Data items:

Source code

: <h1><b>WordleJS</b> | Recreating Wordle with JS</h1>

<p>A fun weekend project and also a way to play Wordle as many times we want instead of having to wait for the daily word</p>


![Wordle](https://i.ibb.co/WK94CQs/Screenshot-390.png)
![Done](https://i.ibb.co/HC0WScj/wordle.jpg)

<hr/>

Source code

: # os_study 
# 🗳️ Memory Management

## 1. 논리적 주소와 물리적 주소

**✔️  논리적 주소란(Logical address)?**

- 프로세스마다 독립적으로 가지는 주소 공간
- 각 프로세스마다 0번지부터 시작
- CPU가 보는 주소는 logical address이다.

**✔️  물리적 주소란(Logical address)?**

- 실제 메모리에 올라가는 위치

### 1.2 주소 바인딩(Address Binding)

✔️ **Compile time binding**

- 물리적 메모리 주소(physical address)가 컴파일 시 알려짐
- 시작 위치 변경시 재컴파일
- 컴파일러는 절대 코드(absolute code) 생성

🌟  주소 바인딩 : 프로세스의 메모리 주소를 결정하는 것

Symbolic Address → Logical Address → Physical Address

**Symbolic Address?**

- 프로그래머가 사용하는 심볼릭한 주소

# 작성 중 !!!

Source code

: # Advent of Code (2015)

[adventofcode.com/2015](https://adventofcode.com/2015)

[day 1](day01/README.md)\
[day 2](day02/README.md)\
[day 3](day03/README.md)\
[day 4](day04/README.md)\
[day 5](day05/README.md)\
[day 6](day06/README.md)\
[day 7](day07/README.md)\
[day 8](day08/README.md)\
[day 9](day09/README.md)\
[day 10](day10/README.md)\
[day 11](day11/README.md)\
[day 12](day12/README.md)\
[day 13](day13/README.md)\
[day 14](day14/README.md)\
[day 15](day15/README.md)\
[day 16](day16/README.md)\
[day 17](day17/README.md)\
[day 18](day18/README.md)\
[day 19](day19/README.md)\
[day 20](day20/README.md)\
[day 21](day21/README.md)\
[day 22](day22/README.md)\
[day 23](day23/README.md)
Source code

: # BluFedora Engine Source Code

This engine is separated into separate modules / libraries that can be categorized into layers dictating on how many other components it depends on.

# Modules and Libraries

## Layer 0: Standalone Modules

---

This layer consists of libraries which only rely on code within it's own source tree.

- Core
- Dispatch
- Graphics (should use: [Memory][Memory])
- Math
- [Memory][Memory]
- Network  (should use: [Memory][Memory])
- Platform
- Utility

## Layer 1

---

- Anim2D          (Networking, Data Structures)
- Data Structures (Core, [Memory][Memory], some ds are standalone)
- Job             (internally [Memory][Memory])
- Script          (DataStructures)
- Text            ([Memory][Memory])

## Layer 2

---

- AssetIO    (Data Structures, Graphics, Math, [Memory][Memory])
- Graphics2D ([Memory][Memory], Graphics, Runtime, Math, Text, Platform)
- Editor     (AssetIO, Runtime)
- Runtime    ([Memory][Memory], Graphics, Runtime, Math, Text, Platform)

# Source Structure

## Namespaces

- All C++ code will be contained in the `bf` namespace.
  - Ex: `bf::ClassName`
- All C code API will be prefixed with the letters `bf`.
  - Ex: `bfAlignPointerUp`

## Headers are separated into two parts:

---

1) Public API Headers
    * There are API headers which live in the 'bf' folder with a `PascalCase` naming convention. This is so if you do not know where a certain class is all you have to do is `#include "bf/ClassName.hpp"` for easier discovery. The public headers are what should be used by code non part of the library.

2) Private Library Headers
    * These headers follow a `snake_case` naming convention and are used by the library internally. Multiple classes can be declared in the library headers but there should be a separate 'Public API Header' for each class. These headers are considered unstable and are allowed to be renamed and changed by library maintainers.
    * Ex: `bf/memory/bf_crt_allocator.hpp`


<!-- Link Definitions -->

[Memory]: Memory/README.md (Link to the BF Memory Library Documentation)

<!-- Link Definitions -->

> [EXERCISE DETAILS]
All the lines above need to be printed again, exactly.

> [RESPONSE FOR THIS EXERCISE]
Source code

: <h1><b>WordleJS</b> | Recreating Wordle with JS</h1>

<p>A fun weekend project and also a way to play Wordle as many times we want instead of having to wait for the daily word</p>


![Wordle](https://i.ibb.co/WK94CQs/Screenshot-390.png)
![Done](https://i.ibb.co/HC0WScj/wordle.jpg)

<hr/>

Source code

: # os_study 
# 🗳️ Memory Management

## 1. 논리적 주소와 물리적 주소

**✔️  논리적 주소란(Logical address)?**

- 프로세스마다 독립적으로 가지는 주소 공간
- 각 프로세스마다 0번지부터 시작
- CPU가 보는 주소는 logical address이다.

**✔️  물리적 주소란(Logical address)?**

- 실제 메모리에 올라가는 위치

### 1.2 주소 바인딩(Address Binding)

✔️ **Compile time binding**

- 물리적 메모리 주소(physical address)가 컴파일 시 알려짐
- 시작 위치 변경시 재컴파일
- 컴파일러는 절대 코드(absolute code) 생성

🌟  주소 바인딩 : 프로세스의 메모리 주소를 결정하는 것

Symbolic Address → Logical Address → Physical Address

**Symbolic Address?**

- 프로그래머가 사용하는 심볼릭한 주소

# 작성 중 !!!

Source code

: # Advent of Code (2015)

[adventofcode.com/2015](https://adventofcode.com/2015)

[day 1](day01/README.md)\
[day 2](day02/README.md)\
[day 3](day03/README.md)\
[day 4](day04/README.md)\
[day 5](day05/README.md)\
[day 6](day06/README.md)\
[day 7](day07/README.md)\
[day 8](day08/README.md)\
[day 9](day09/README.md)\
[day 10](day10/README.md)\
[day 11](day11/README.md)\
[day 12](day12/README.md)\
[day 13](day13/README.md)\
[day 14](day14/README.md)\
[day 15](day15/README.md)\
[day 16](day16/README.md)\
[day 17](day17/README.md)\
[day 18](day18/README.md)\
[day 19](day19/README.md)\
[day 20](day20/README.md)\
[day 21](day21/README.md)\
[day 22](day22/README.md)\
[day 23](day23/README.md)
Source code

: # BluFedora Engine Source Code

This engine is separated into separate modules / libraries that can be categorized into layers dictating on how many other components it depends on.

# Modules and Libraries

## Layer 0: Standalone Modules

---

This layer consists of libraries which only rely on code within it's own source tree.

- Core
- Dispatch
- Graphics (should use: [Memory][Memory])
- Math
- [Memory][Memory]
- Network  (should use: [Memory][Memory])
- Platform
- Utility

## Layer 1

---

- Anim2D          (Networking, Data Structures)
- Data Structures (Core, [Memory][Memory], some ds are standalone)
- Job             (internally [Memory][Memory])
- Script          (DataStructures)
- Text            ([Memory][Memory])

## Layer 2

---

- AssetIO    (Data Structures, Graphics, Math, [Memory][Memory])
- Graphics2D ([Memory][Memory], Graphics, Runtime, Math, Text, Platform)
- Editor     (AssetIO, Runtime)
- Runtime    ([Memory][Memory], Graphics, Runtime, Math, Text, Platform)

# Source Structure

## Namespaces

- All C++ code will be contained in the `bf` namespace.
  - Ex: `bf::ClassName`
- All C code API will be prefixed with the letters `bf`.
  - Ex: `bfAlignPointerUp`

## Headers are separated into two parts:

---

1) Public API Headers
    * There are API headers which live in the 'bf' folder with a `PascalCase` naming convention. This is so if you do not know where a certain class is all you have to do is `#include "bf/ClassName.hpp"` for easier discovery. The public headers are what should be used by code non part of the library.

2) Private Library Headers
    * These headers follow a `snake_case` naming convention and are used by the library internally. Multiple classes can be declared in the library headers but there should be a separate 'Public API Header' for each class. These headers are considered unstable and are allowed to be renamed and changed by library maintainers.
    * Ex: `bf/memory/bf_crt_allocator.hpp`


<!-- Link Definitions -->

[Memory]: Memory/README.md (Link to the BF Memory Library Documentation)

<!-- Link Definitions -->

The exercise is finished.